Longer: If $p_n$ is the $n$-th Legendre polynomial, and the Legendre expansion of a real function $f$ is $f(x) = \sum\limits_{n=0}^{\infty} \hat{f}(n) p_n (x)$, where $\hat{f} (n) = \int\limits_{-1}^1 p_n (x) f(x) dx$, it is a standard result that you find in a lot of textbooks (Szego, Davis, Funaro), in various forms and degrees of formality, that

  1. If $f\in C^{2n+1}$, then $E_n (f) :=\|f- \sum\limits_{n=0}^{N} \hat{f}(n) p_n (x)\|_2 \sim \frac{1}{C^{2n+1}}$ for $C>1$.
  2. If $f\in C^{2n+1}$, then $\lim_{n\to \infty} \frac{\hat{f} (n)}{C^{2n+1}} = O(1)$.

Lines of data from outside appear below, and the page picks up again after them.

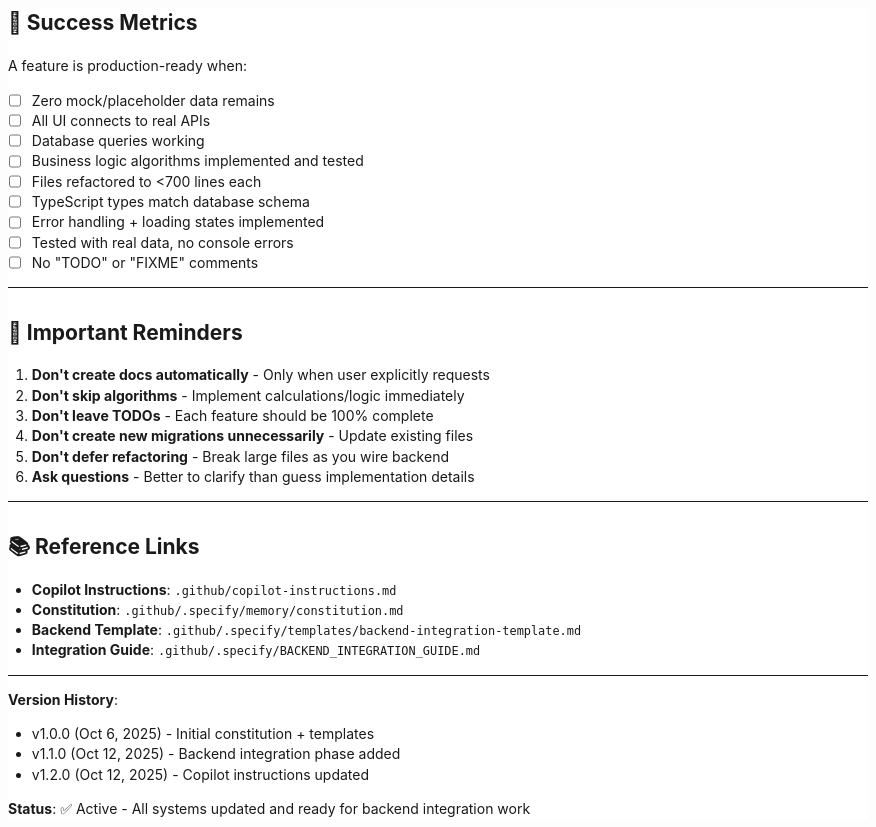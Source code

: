 ## 🎯 Success Metrics

A feature is production-ready when:
- [ ] Zero mock/placeholder data remains
- [ ] All UI connects to real APIs
- [ ] Database queries working
- [ ] Business logic algorithms implemented and tested
- [ ] Files refactored to <700 lines each
- [ ] TypeScript types match database schema
- [ ] Error handling + loading states implemented
- [ ] Tested with real data, no console errors
- [ ] No "TODO" or "FIXME" comments

---

## 🚨 Important Reminders

1. **Don't create docs automatically** - Only when user explicitly requests
2. **Don't skip algorithms** - Implement calculations/logic immediately
3. **Don't leave TODOs** - Each feature should be 100% complete
4. **Don't create new migrations unnecessarily** - Update existing files
5. **Don't defer refactoring** - Break large files as you wire backend
6. **Ask questions** - Better to clarify than guess implementation details

---

## 📚 Reference Links

- **Copilot Instructions**: `.github/copilot-instructions.md`
- **Constitution**: `.github/.specify/memory/constitution.md`
- **Backend Template**: `.github/.specify/templates/backend-integration-template.md`
- **Integration Guide**: `.github/.specify/BACKEND_INTEGRATION_GUIDE.md`

---

**Version History**:
- v1.0.0 (Oct 6, 2025) - Initial constitution + templates
- v1.1.0 (Oct 12, 2025) - Backend integration phase added
- v1.2.0 (Oct 12, 2025) - Copilot instructions updated

**Status**: ✅ Active - All systems updated and ready for backend integration work
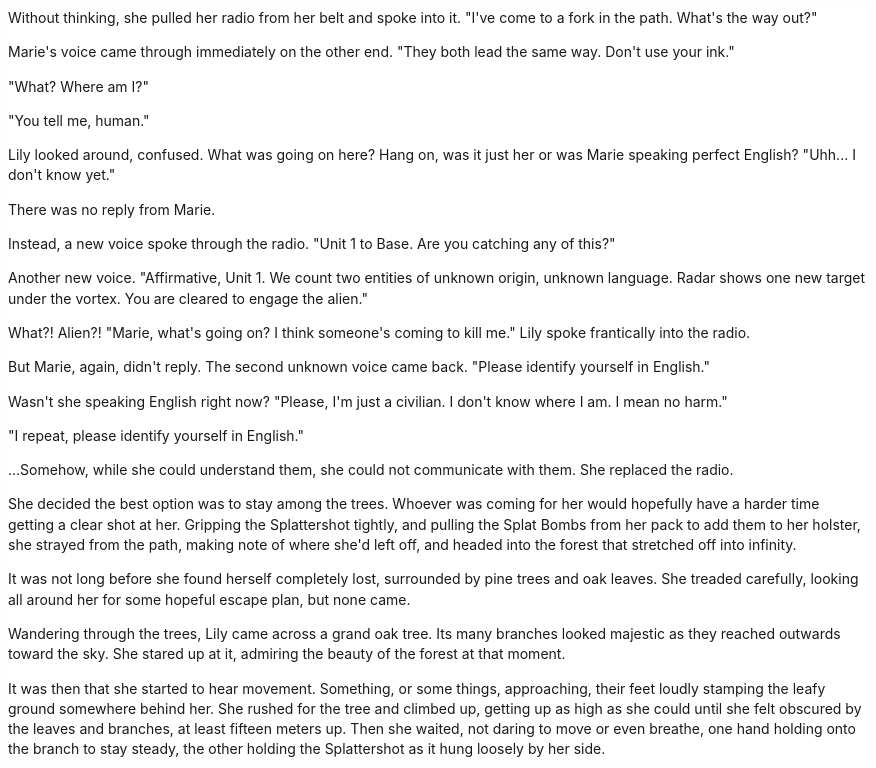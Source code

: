 Without thinking, she pulled her radio from her belt and spoke into it.
"I've come to a fork in the path. What's the way out?"

Marie's voice came through immediately on the other end. "They both lead
the same way. Don't use your ink."

"What? Where am I?"

"You tell me, human."

Lily looked around, confused. What was going on here? Hang on, was it
just her or was Marie speaking perfect English? "Uhh... I don't know
yet."

There was no reply from Marie.

Instead, a new voice spoke through the radio. "Unit 1 to Base. Are you
catching any of this?"

Another new voice. "Affirmative, Unit 1. We count two entities of
unknown origin, unknown language. Radar shows one new target under the
vortex. You are cleared to engage the alien."

What?! Alien?! "Marie, what's going on? I think someone's coming to kill
me." Lily spoke frantically into the radio.

But Marie, again, didn't reply. The second unknown voice came back.
"Please identify yourself in English."

Wasn't she speaking English right now? "Please, I'm just a civilian. I
don't know where I am. I mean no harm."

"I repeat, please identify yourself in English."

...Somehow, while she could understand them, she could not communicate
with them. She replaced the radio.

She decided the best option was to stay among the trees. Whoever was
coming for her would hopefully have a harder time getting a clear shot
at her. Gripping the Splattershot tightly, and pulling the Splat Bombs
from her pack to add them to her holster, she strayed from the path,
making note of where she'd left off, and headed into the forest that
stretched off into infinity.

It was not long before she found herself completely lost, surrounded by
pine trees and oak leaves. She treaded carefully, looking all around her
for some hopeful escape plan, but none came.

Wandering through the trees, Lily came across a grand oak tree. Its many
branches looked majestic as they reached outwards toward the sky. She
stared up at it, admiring the beauty of the forest at that moment.

It was then that she started to hear movement. Something, or some
things, approaching, their feet loudly stamping the leafy ground
somewhere behind her. She rushed for the tree and climbed up, getting up
as high as she could until she felt obscured by the leaves and branches,
at least fifteen meters up. Then she waited, not daring to move or even
breathe, one hand holding onto the branch to stay steady, the other
holding the Splattershot as it hung loosely by her side.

However, if $f\in C^{\infty}$ is analytic in $[-1,1]$, we'd expect $\hat{f}(n)\sim e^{-n}$, or, conversely, $E_n (f) \sim e^{-n}~.$ I found this theorem both in Davis' Interpolation and Approximation (Thm 13.2.2), and Szego's Orthogonal Polynomials (Thm 9.1.1), both without proofs, and references either missing or in German.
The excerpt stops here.